(Excerpted data Opens)

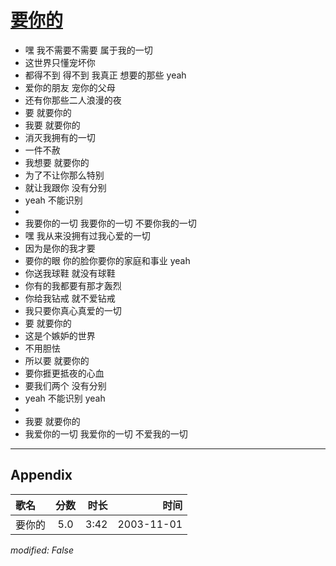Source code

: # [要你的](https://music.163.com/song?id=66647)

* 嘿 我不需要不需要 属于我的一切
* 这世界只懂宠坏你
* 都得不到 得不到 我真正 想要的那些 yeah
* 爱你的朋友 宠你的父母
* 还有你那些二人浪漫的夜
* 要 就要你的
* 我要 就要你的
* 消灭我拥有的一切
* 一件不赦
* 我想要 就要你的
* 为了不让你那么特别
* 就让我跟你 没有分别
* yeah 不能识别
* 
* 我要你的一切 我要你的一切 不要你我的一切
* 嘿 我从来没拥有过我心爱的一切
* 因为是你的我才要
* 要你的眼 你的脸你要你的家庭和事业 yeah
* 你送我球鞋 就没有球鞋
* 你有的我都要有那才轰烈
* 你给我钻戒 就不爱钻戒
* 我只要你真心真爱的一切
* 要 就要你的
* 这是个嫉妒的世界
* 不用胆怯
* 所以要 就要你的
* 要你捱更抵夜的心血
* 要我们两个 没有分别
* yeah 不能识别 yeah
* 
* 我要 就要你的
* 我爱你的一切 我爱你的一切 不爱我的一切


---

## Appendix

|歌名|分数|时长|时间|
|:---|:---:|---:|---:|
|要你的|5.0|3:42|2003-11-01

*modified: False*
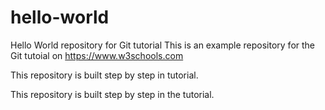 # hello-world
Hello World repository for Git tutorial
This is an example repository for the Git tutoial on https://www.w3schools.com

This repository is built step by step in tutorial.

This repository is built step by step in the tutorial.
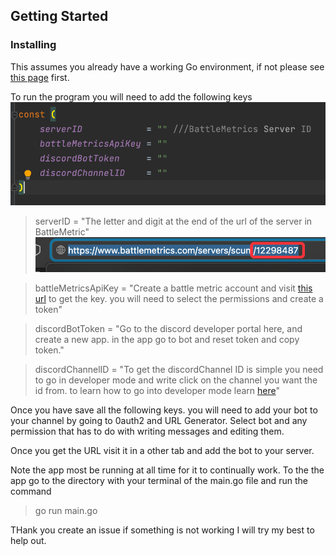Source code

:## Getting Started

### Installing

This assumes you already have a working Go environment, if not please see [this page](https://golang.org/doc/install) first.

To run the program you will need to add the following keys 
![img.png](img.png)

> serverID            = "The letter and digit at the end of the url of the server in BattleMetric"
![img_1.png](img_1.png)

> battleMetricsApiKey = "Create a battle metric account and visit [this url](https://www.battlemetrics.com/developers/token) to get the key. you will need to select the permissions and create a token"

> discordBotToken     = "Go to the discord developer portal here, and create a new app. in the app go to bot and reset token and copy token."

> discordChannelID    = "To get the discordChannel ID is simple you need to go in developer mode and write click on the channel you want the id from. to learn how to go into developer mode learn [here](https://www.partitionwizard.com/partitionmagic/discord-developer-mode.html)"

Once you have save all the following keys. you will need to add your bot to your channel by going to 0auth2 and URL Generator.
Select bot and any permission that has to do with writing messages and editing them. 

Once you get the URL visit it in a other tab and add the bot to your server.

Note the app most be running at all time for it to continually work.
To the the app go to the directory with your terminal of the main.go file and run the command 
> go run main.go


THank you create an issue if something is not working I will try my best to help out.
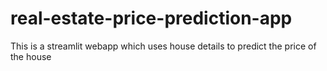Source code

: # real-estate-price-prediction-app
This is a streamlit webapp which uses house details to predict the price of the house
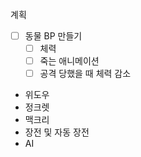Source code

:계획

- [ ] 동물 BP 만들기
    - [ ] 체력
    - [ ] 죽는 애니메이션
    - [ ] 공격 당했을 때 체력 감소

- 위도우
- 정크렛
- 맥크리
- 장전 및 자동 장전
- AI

(Excerpted data Closes)
(Excerpted data Opens)

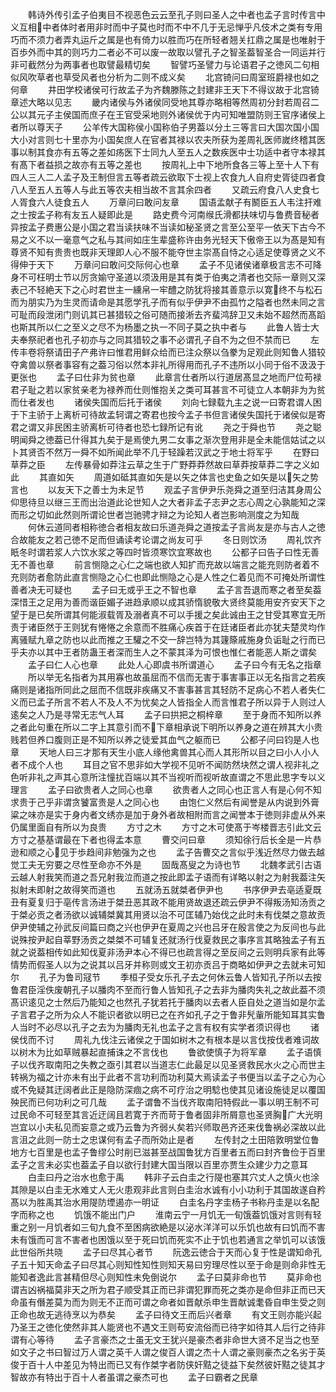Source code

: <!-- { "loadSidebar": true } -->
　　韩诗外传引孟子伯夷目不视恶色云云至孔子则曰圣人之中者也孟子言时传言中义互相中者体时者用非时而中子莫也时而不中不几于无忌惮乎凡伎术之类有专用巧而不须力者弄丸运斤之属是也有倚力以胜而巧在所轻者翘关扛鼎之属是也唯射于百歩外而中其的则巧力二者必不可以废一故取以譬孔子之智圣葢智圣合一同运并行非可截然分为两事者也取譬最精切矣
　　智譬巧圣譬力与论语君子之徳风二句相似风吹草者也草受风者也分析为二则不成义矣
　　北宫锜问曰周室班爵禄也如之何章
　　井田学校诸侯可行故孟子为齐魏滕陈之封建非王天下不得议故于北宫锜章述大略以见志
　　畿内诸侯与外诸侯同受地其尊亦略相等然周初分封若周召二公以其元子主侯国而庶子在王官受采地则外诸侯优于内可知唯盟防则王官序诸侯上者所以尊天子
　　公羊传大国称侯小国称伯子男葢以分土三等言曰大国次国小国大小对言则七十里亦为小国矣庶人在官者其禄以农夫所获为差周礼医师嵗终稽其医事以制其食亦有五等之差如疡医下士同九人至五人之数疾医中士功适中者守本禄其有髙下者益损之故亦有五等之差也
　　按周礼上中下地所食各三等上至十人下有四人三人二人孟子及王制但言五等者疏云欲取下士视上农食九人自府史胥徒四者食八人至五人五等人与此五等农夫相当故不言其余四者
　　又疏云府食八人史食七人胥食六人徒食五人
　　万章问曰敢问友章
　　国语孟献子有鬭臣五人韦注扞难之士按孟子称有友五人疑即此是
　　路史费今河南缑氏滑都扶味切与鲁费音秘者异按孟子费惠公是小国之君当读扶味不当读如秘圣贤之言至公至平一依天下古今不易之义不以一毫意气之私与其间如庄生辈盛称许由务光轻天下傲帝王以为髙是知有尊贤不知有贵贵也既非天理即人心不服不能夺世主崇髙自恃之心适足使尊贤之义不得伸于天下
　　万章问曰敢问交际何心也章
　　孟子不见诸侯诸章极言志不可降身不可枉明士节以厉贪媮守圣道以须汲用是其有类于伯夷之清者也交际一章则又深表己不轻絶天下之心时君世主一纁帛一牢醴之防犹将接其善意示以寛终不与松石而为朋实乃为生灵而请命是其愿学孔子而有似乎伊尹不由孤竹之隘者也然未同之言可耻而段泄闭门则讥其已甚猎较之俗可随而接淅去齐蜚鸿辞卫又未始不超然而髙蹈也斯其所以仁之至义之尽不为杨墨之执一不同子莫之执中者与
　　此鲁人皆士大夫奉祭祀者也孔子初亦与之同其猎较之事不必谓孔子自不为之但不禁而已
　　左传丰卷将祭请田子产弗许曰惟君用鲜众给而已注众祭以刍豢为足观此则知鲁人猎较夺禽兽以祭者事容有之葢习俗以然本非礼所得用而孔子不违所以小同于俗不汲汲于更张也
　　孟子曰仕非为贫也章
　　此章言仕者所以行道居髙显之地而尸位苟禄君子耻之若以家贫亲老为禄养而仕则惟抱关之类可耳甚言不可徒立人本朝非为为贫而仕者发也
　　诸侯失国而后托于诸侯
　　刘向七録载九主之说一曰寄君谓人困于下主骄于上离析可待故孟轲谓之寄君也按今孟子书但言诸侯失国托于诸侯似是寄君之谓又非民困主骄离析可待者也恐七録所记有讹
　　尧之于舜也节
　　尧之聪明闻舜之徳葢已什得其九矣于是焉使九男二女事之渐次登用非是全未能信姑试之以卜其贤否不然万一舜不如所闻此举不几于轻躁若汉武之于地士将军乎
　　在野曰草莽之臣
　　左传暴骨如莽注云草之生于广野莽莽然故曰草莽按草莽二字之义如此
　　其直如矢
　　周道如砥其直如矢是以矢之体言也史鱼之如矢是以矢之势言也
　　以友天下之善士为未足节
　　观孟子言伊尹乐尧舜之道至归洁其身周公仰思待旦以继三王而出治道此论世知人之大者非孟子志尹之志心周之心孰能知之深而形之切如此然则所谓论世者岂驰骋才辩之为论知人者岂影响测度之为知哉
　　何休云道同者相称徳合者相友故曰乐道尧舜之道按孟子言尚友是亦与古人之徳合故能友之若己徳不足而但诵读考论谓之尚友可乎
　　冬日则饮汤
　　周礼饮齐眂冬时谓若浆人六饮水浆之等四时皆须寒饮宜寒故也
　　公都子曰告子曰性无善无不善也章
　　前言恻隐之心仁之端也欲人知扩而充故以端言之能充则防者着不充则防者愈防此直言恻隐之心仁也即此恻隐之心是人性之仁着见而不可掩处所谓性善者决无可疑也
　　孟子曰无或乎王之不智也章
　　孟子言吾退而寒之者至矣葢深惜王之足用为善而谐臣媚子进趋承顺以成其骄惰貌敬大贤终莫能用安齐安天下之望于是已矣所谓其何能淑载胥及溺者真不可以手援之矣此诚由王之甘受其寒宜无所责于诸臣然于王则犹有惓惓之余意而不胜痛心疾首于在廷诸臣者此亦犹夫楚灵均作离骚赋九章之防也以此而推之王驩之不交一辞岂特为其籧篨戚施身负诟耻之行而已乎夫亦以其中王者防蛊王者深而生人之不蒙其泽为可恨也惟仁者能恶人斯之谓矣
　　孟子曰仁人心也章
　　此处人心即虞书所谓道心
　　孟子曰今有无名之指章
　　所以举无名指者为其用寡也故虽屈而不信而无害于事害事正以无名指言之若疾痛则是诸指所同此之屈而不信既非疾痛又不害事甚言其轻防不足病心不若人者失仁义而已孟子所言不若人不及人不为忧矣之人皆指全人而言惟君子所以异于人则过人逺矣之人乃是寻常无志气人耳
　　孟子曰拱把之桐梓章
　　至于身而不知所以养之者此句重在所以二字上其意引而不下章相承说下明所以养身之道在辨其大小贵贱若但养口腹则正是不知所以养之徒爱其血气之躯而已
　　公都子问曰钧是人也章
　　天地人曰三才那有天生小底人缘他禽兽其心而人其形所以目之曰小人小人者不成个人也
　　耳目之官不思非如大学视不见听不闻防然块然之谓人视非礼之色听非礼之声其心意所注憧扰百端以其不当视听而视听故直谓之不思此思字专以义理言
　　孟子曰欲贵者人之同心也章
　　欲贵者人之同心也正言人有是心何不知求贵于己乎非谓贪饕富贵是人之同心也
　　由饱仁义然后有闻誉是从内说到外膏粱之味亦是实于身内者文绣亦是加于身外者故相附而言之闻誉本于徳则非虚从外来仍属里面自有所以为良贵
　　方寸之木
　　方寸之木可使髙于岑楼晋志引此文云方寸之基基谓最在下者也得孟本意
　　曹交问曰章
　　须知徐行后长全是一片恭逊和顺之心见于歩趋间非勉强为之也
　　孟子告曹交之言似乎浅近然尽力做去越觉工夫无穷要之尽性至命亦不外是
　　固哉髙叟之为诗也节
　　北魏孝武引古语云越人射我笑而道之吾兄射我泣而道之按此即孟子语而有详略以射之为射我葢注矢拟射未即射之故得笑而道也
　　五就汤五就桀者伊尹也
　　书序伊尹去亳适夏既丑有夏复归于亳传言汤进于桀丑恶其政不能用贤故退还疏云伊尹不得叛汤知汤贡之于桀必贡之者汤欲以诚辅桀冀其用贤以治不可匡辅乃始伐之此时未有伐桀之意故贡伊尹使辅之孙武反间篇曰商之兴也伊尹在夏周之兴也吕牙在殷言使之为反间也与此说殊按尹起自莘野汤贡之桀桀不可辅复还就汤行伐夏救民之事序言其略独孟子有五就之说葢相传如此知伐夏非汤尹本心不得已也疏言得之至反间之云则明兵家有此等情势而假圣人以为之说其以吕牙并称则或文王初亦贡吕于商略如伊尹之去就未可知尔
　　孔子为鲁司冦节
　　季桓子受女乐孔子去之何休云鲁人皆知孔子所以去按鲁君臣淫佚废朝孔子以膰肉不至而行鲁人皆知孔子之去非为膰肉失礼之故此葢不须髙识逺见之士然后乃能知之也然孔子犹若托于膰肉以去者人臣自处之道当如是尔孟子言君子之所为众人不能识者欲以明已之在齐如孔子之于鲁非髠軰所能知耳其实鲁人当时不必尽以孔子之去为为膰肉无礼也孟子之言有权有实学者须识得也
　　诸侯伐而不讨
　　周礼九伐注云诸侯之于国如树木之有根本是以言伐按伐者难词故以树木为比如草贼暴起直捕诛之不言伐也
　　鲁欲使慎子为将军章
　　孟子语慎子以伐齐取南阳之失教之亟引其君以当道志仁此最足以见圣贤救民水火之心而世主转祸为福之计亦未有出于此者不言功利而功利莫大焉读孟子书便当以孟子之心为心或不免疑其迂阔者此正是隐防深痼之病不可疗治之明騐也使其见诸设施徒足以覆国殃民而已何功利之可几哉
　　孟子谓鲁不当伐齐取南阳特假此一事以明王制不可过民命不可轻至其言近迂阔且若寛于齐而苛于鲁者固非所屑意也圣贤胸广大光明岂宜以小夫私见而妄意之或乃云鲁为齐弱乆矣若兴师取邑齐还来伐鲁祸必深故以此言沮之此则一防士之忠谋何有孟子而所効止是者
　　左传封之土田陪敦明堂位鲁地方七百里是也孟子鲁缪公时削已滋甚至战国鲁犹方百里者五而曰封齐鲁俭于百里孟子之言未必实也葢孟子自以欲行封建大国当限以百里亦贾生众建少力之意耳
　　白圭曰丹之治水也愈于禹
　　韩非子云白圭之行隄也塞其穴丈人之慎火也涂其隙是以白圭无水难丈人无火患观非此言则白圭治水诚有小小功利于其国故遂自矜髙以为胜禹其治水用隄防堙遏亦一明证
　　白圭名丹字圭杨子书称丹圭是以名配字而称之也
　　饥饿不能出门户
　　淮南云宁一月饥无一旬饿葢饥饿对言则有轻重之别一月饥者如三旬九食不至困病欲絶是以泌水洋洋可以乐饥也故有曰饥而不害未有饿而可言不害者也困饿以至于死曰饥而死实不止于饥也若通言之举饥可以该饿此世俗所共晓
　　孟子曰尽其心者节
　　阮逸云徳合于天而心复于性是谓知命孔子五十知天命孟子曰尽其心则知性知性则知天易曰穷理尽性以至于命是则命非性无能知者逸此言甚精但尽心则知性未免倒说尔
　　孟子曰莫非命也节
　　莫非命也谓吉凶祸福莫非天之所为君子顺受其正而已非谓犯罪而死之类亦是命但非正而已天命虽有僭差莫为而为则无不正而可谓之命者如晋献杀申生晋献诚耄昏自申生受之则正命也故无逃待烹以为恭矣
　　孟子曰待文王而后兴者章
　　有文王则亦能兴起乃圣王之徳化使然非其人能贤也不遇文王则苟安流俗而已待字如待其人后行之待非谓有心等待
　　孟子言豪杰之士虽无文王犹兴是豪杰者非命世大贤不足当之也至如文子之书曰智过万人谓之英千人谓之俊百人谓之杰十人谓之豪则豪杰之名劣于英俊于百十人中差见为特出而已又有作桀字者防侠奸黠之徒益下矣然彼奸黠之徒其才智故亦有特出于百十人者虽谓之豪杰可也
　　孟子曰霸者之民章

(Excerpted data Closes)
(Excerpted data Opens)

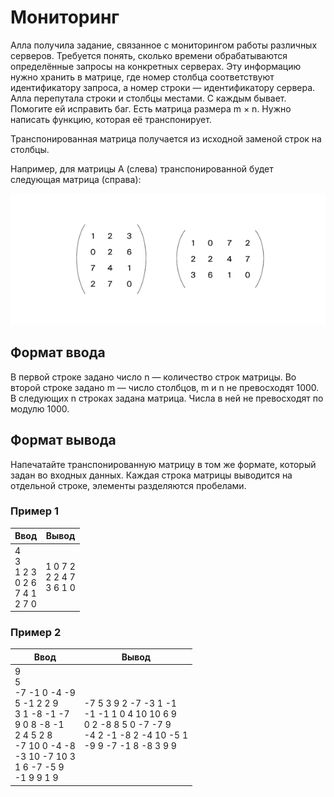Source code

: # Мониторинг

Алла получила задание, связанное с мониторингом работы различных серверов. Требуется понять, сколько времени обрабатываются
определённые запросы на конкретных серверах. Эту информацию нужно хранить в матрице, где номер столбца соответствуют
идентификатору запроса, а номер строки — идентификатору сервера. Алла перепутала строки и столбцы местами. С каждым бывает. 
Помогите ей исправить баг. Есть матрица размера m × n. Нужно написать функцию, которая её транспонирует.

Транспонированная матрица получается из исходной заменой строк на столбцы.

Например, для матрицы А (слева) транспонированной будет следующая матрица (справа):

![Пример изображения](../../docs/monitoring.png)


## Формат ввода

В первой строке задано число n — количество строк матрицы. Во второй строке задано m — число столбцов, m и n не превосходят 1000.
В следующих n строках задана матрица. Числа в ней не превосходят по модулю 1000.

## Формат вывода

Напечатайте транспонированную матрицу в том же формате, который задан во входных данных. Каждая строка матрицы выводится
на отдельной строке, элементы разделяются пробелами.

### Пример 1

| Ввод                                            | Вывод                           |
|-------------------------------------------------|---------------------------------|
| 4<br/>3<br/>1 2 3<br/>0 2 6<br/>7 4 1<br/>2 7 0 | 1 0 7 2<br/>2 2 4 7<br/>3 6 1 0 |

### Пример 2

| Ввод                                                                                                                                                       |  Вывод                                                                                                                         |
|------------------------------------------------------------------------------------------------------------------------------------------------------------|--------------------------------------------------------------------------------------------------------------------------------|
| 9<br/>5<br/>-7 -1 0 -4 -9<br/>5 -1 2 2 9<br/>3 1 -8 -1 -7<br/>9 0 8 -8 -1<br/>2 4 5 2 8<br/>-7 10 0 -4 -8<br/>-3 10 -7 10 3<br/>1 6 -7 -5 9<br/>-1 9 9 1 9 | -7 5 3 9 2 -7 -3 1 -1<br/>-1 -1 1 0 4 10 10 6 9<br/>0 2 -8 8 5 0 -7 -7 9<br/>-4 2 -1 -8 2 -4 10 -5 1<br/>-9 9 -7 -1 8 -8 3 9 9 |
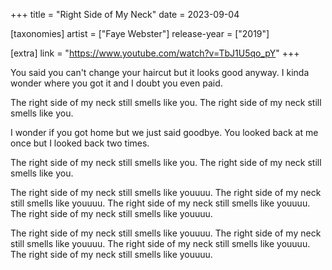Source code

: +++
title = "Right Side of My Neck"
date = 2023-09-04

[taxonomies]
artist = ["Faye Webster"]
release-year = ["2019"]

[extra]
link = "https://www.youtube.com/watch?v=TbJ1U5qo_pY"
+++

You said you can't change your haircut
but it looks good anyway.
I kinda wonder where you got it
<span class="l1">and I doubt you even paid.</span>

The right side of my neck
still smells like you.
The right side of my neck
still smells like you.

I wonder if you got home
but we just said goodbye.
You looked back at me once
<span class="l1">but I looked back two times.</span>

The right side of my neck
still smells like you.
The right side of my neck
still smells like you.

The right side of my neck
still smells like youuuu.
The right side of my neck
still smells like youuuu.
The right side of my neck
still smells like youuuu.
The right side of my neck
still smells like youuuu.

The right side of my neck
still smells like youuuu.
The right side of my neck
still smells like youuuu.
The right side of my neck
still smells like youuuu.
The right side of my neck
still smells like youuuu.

(Excerpted data Closes)

What is needed →
From the records above, copy exactly the lines starting at the one with "Note the app" and ending at the one with "- 장전 및 자동 장전", and no others. Pictures stay out.

Expected output →
Note the app most be running at all time for it to continually work.
To the the app go to the directory with your terminal of the main.go file and run the command 
> go run main.go


THank you create an issue if something is not working I will try my best to help out.
Source code

: # real-estate-price-prediction-app
This is a streamlit webapp which uses house details to predict the price of the house
Source code

:계획

- [ ] 동물 BP 만들기
    - [ ] 체력
    - [ ] 죽는 애니메이션
    - [ ] 공격 당했을 때 체력 감소

- 위도우
- 정크렛
- 맥크리
- 장전 및 자동 장전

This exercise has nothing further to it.